Make sure your proteins are at room temperature, it will make it easier to mix up.
Mix everything up.  
Cook a meatball and taste for seasoning.  

Wrap up in your dumpling wrappers and freeze for later (if making these dumplings at your own house, future you, use the freezer in the kitchen.  It's faster)
Place some filling in the middle and seal the edges with a little water, crimping each side to close. 
To cook, either steam or fry.  

To fry, add 1 tbs of oil and cook 1-2 mins a side to get it brown.  
Add 1/2 c of water and then cover and cook about 5-10 mins (sooooo vauge) to cook through.
Remove the cover and let the water cook away.
Cook until the bottoms are crispy and they release from the bottom of the pan.
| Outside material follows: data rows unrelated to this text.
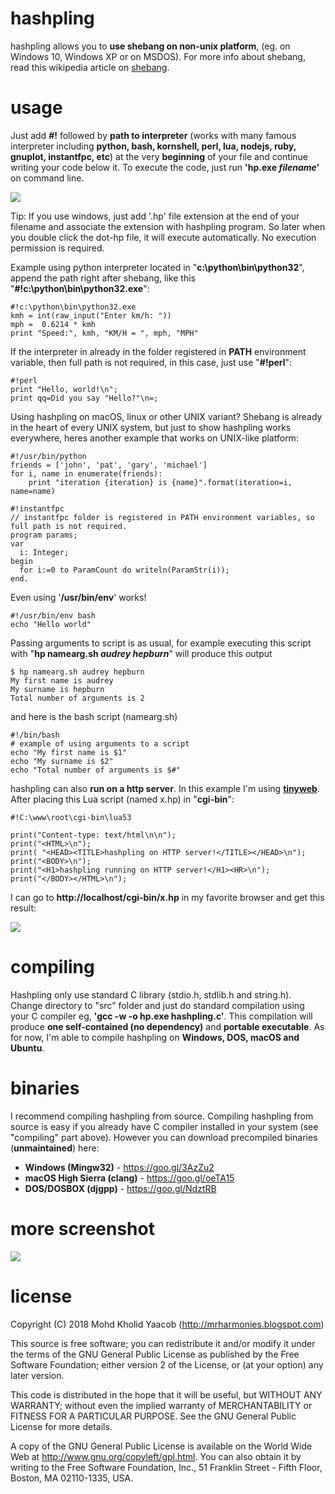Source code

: # hashpling
hashpling allows you to **use shebang on non-unix platform**, (eg. on Windows 10, Windows XP or on MSDOS). For more info about shebang, read this wikipedia article on [shebang](https://en.wikipedia.org/wiki/Shebang_(Unix)).

# usage
Just add **#!** followed by **path to interpreter** (works with many famous interpreter including **python, bash, kornshell, perl, lua, nodejs, ruby, gnuplot, instantfpc, etc**) at the very **beginning** of your file and continue writing your code below it. To execute the code, just run **'hp.exe *filename*'** on command line.

![](https://drive.google.com/uc?id=19t10vXhu90PSn2uAnV0vr08ABcM79UPJ)

Tip: If you use windows, just add '.hp' file extension at the end of your filename and associate the extension with hashpling program. So later when you double click the dot-hp file, it will execute automatically. No execution permission is required. 

Example using python interpreter located in "**c:\python\bin\python32**", append the path right after shebang, like this "**#!c:\python\bin\python32.exe**":
```
#!c:\python\bin\python32.exe
kmh = int(raw_input("Enter km/h: "))
mph =  0.6214 * kmh
print "Speed:", kmh, "KM/H = ", mph, "MPH"
```
If the interpreter in already in the folder registered in **PATH** environment variable, then full path is not required, in this case, just use "**#!perl**":
```
#!perl
print "Hello, world!\n";
print qq=Did you say "Hello?"\n=;
```
Using hashpling on macOS, linux or other UNIX variant? Shebang is already in the heart of every UNIX system, but just to show hashpling works everywhere, heres another example that works on UNIX-like platform:
```
#!/usr/bin/python
friends = ['john', 'pat', 'gary', 'michael']
for i, name in enumerate(friends):
    print "iteration {iteration} is {name}".format(iteration=i, name=name)
```
```
#!instantfpc
// instantfpc folder is registered in PATH environment variables, so full path is not required.
program params;
var
  i: Integer;
begin
  for i:=0 to ParamCount do writeln(ParamStr(i));
end.
```
Even using '**/usr/bin/env**' works!
```
#!/usr/bin/env bash
echo "Hello world"
```
Passing arguments to script is as usual, for example executing this script with "**hp namearg.sh _audrey hepburn_**" will produce this output
```
$ hp namearg.sh audrey hepburn
My first name is audrey
My surname is hepburn
Total number of arguments is 2
```
and here is the bash script (namearg.sh)
```
#!/bin/bash
# example of using arguments to a script
echo "My first name is $1"
echo "My surname is $2"
echo "Total number of arguments is $#" 
```
hashpling can also **run on a http server**. In this example I'm using **[tinyweb](https://www.ritlabs.com/en/products/tinyweb/)**. After placing this Lua script (named x.hp) in "**cgi-bin**":
```
#!C:\www\root\cgi-bin\lua53

print("Content-type: text/html\n\n");
print("<HTML>\n");
print( "<HEAD><TITLE>hashpling on HTTP server!</TITLE></HEAD>\n");
print("<BODY>\n");
print("<H1>hashpling running on HTTP server!</H1><HR>\n");
print("</BODY></HTML>\n");
```
I can go to **http://localhost/cgi-bin/x.hp** in my favorite browser and get this result:

![](https://drive.google.com/uc?id=1mayTKWP1ytebl8T2tfk-WzzHWMEPXsQs)

# compiling
Hashpling only use standard C library (stdio.h, stdlib.h and string.h). Change directory to "src" folder and just do standard compilation using your C compiler eg, **'gcc -w -o hp.exe hashpling.c'**. This compilation will produce **one self-contained (no dependency)** and **portable executable**. As for now, I'm able to compile hashpling on **Windows, DOS, macOS and Ubuntu**.

# binaries
I recommend compiling hashpling from source. Compiling hashpling from source is easy if you already have C compiler installed in your system (see "compiling" part above). However you can download precompiled binaries (**unmaintained**) here:
+ **Windows (Mingw32)** - <https://goo.gl/3AzZu2>
+ **macOS High Sierra (clang)** - <https://goo.gl/oeTA15>
+ **DOS/DOSBOX (djgpp)** - <https://goo.gl/NdztRB>

# more screenshot
![](https://drive.google.com/uc?id=143BAvDgNTuEiYN8SP24b5y-AzvZz6Zm3)

# license
  Copyright (C) 2018 Mohd Kholid Yaacob (<http://mrharmonies.blogspot.com>)
  
  This source is free software; you can redistribute it and/or modify it under
  the terms of the GNU General Public License as published by the Free
  Software Foundation; either version 2 of the License, or (at your option)
  any later version.
  
  
  This code is distributed in the hope that it will be useful, but WITHOUT ANY
  WARRANTY; without even the implied warranty of MERCHANTABILITY or FITNESS
  FOR A PARTICULAR PURPOSE.  See the GNU General Public License for more
  details.
  
  
  A copy of the GNU General Public License is available on the World Wide Web
  at <http://www.gnu.org/copyleft/gpl.html>. You can also obtain it by writing
  to the Free Software Foundation, Inc., 51 Franklin Street - Fifth Floor,
  Boston, MA 02110-1335, USA. 
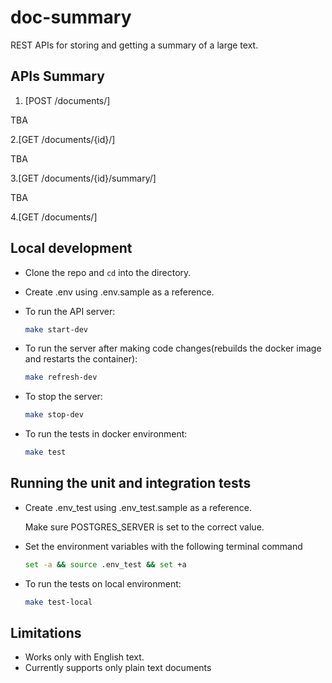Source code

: # doc-summary

REST APIs for storing and getting a summary of a large text.

## APIs Summary

1. [POST /documents/]

TBA

2.[GET /documents/{id}/]

TBA

3.[GET /documents/{id}/summary/]

TBA

4.[GET /documents/]

## Local development

- Clone the repo and ```cd``` into the directory.
- Create .env using .env.sample as a reference.

- To run the API server:

    ```sh
    make start-dev
    ```

- To run the server after making code changes(rebuilds the docker image and restarts the container):

    ```sh
    make refresh-dev
    ```

- To stop the server:

    ```sh
    make stop-dev
    ```

- To run the tests in docker environment:
  
    ```sh
    make test
    ```

## Running the unit and integration tests

- Create .env_test using .env_test.sample as a reference.

    Make sure POSTGRES_SERVER is set to the correct value.

- Set the environment variables with the following terminal command

    ```sh
    set -a && source .env_test && set +a
    ```

- To run the tests on local environment:

    ```sh
    make test-local
    ```

## Limitations

- Works only with English text.
- Currently supports only plain text documents
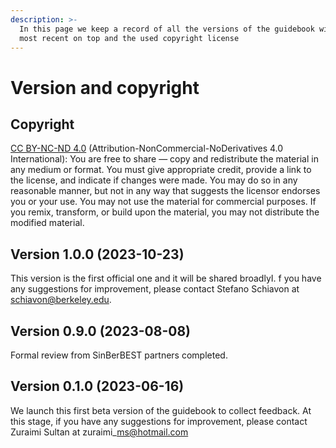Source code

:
 ```yaml
---
description: >-
  In this page we keep a record of all the versions of the guidebook with the
  most recent on top and the used copyright license
---
```


# Version and copyright

## Copyright

[CC BY-NC-ND 4.0](https://creativecommons.org/licenses/by-nc-nd/4.0/) (Attribution-NonCommercial-NoDerivatives 4.0 International): You are free to share — copy and redistribute the material in any medium or format. You must give appropriate credit, provide a link to the license, and indicate if changes were made. You may do so in any reasonable manner, but not in any way that suggests the licensor endorses you or your use. You may not use the material for commercial purposes. If you remix, transform, or build upon the material, you may not distribute the modified material.

## Version 1.0.0 (2023-10-23)

This version is the first official one and it will be shared broadlyI. f you have any suggestions for improvement, please contact Stefano Schiavon at schiavon@berkeley.edu.

## Version 0.9.0 (2023-08-08)

Formal review from SinBerBEST partners completed.&#x20;

## Version 0.1.0 (2023-06-16)

We launch this first beta version of the guidebook to collect feedback. At this stage, if you have any suggestions for improvement, please contact Zuraimi Sultan at zuraimi\_ms@hotmail.com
To steam, cook dumplings on a cabbage or lettuce leaf or parchment paper until done, 10-12 minutes from frozen (check for doneness).

8/2020 update-
No napa cabbage to be had at three different stores during this weird time.  Subbed half savoy cabbage and half chopped baby bok choy.
We also doubled the soy sauce, sesame oil, rice vinegar, and hondashi this time.  Might not need 2 eggs next time since it was pretty saucy.  
We goofed, but maybe not, making dumplings this round.  We thought we had a mix that was too green since it was heavy on cabbage and chives so we added in another pound of ground pork and mixed it in.  We sent a picture midway through wrapping and it got approval from two different dumpling making households.   The tally, after we were done was 297 dumplings and 6 packages of wrappers.  We started mincing, mixing, and tasting at 10am and we took 30-45 minutes for lunch but 4 people wrapped until about 3:30.  I think we have enough for a while.


4/2021 Update
We used five packages of wrappers and there’s always a point where you think you’ll need more.   Mr. PB&C grabbed some from our freezer just in case but we didn’t need them.  Two to five people wrapped for about three hours.  
Having a dedicated runner to move trays to the freezer, refill our small bowls of filling, and restock wrappers (maybe make adult beverages in there too), was very helpful.   We really like the addition of the water chestnuts.   Will make that change permanent.   

11/2022 Update
We had a request for non pork dumplings so we used ground turkey that we had on hand.  Used almost 5 packages, almost 3 1/2 pounds of meat.  Three to four wrappers (one totally new to making dumplings) were done with everything in 2 1/2 hours.  Storing the dumplings and freezing them needed a little bit of planning and we used another freezer at a house down the road for storage.